Do you oppose those rulings as well as recognition of same-sex marriages, Jonathan? Or is your bigotry limited just to gay people?

5 thoughts on “Does Texas Values Also Support School Segregation and the Ban on Interracial Marriage?

  1. The bottom line is in these quotes from the U.S. Constitution and the Presidential Oath of Office:

    1) This Constitution, and the Laws of the United States which shall be made in pursuance thereof; and all treaties made, or which shall be made, under the authority of the United States, shall be the supreme law of the land; and the judges in every state shall be bound thereby, anything in the constitution or laws of any state to the contrary notwithstanding.

    2) No State shall make or enforce any law which shall abridge the privileges or immunities of citizens of the United States.

    3) Presidential Oath of Office: “I do solemnly swear (or affirm) that I will faithfully execute the Office of President of the United States, and will to the best of my Ability, preserve, protect and defend the Constitution of the United States.”

    President Dwight D. Eisenhower sent the 101st Airborne Division with loaded guns to Arkansas to support desegregation of its schools.

    If I were President of the United States and some analogous situation existed in Texas, I would send the military in to do the same thing. President Andrew Jackson, from Tennessee, said it first” “Our federal union. It must be preserved!!!” Abraham Lincoln thought so too, and we fought the American Civil War to support the three above statements.

    No state has the legal right to countermand federal law with its own state or local laws. What any state’s population thinks about that (pro or con) is not worth a tee-tee in a tin can before the U.S. Constitution.
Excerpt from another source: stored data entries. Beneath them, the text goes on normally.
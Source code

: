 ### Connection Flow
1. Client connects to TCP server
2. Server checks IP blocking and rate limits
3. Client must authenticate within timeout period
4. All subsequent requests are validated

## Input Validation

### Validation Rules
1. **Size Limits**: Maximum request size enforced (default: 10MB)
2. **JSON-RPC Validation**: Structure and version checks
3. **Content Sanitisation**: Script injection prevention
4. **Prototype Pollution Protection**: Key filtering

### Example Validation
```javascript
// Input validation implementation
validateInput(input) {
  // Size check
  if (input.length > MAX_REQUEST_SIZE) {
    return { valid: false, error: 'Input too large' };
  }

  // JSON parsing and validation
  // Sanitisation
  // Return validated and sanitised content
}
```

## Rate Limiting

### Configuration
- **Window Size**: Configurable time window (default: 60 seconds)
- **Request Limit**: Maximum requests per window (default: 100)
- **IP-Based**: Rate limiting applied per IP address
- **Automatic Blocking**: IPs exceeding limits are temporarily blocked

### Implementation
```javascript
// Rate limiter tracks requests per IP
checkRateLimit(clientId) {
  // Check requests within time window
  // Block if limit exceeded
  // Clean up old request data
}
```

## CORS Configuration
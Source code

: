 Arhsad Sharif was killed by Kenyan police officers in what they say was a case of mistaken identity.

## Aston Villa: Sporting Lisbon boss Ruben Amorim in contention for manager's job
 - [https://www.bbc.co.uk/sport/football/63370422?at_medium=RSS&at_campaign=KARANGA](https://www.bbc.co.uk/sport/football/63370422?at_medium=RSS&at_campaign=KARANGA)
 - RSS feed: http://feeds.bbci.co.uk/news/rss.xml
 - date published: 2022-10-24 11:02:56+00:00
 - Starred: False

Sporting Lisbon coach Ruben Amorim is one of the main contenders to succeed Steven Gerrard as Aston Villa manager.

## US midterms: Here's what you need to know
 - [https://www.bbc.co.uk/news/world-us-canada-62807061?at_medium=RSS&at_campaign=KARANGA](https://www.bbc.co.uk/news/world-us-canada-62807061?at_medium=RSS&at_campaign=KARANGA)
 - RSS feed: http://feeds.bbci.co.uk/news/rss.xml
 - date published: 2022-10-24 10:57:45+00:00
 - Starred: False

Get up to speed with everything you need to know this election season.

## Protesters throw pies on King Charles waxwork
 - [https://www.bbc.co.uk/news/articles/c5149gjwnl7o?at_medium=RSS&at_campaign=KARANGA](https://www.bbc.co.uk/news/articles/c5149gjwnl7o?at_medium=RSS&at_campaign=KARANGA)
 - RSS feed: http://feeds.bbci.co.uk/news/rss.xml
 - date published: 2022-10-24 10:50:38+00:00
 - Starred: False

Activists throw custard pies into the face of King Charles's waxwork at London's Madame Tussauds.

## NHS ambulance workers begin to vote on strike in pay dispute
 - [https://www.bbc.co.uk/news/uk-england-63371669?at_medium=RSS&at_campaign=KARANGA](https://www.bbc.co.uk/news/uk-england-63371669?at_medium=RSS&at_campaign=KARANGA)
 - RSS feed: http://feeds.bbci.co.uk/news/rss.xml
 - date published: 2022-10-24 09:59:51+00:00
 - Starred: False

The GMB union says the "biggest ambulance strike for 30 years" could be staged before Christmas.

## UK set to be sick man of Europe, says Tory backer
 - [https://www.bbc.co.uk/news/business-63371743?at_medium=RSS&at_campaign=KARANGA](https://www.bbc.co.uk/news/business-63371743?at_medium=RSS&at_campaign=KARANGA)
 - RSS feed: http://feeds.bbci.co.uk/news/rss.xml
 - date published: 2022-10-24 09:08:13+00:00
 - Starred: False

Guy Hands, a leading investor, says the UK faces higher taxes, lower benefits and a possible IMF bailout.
If the bigots in the State of Texas want another American Civil War and enormous bloodshed by Texans on Texas soil, all they need to do is consult a U.S. History book and the year 1861. Real Americans know how to deal with this problem, and 1861-1865 is the proven way.

    1. Also probably worth including, the excerpt from Article III, section 2: “The judicial power shall extend to all cases, in law and equity, arising under this Constitution”.

      Which is to say: resolving whether a law breaches the privileges or immunities (or equal protection) is a question that is entirely within the reach of the judiciary; and the Supreme Court has the final appellate jurisdiction — at least, until the judicial process leaves off for the political process.

  2. “Small government” for god-fearing suburbanites, an intrusive and discriminatory government for everyone else…

  3. Texas is the greatist state in the union, and it is in the union, like it or not. The graphic weakness is the large collection of ignorant, misinformed, misguided people who get their “facts” from primitive religion based influences devoid of evidence only strongly promoting beliefs circa 3000yag. Unfortunately these elect their own kind to public office and the influence chain expands.

    Bertran Russell said it well: The trouble with this upside down world is that the ignorant are cockshure and the intellegent are full of doubt.

    1. Here in Tennessee, those of which you speak pronounce it (and probably sometimes spell it) “ignernt.”

      We live in a day and time when millions upon millions of intelligent and sensible people have become the victims of homespun back porch knowledge, rural hick religionists, and half-literate men who read and understand the Holy Bible poorly under their shade trees. The great theologians and teachers they trust attended the Clem Lemuel Family Bible College or some similarly named institution of lower learning. Far as I am concerned, if it does not come from the Duke University School of Divinity, Vanderbilt University School of Divinity, or a similarly prestigious institution inhabited by real theologians and Biblical scholars, you can use it as toilet paper. No, Baylor does not count and neither does Southwestern Seminary—not in my book.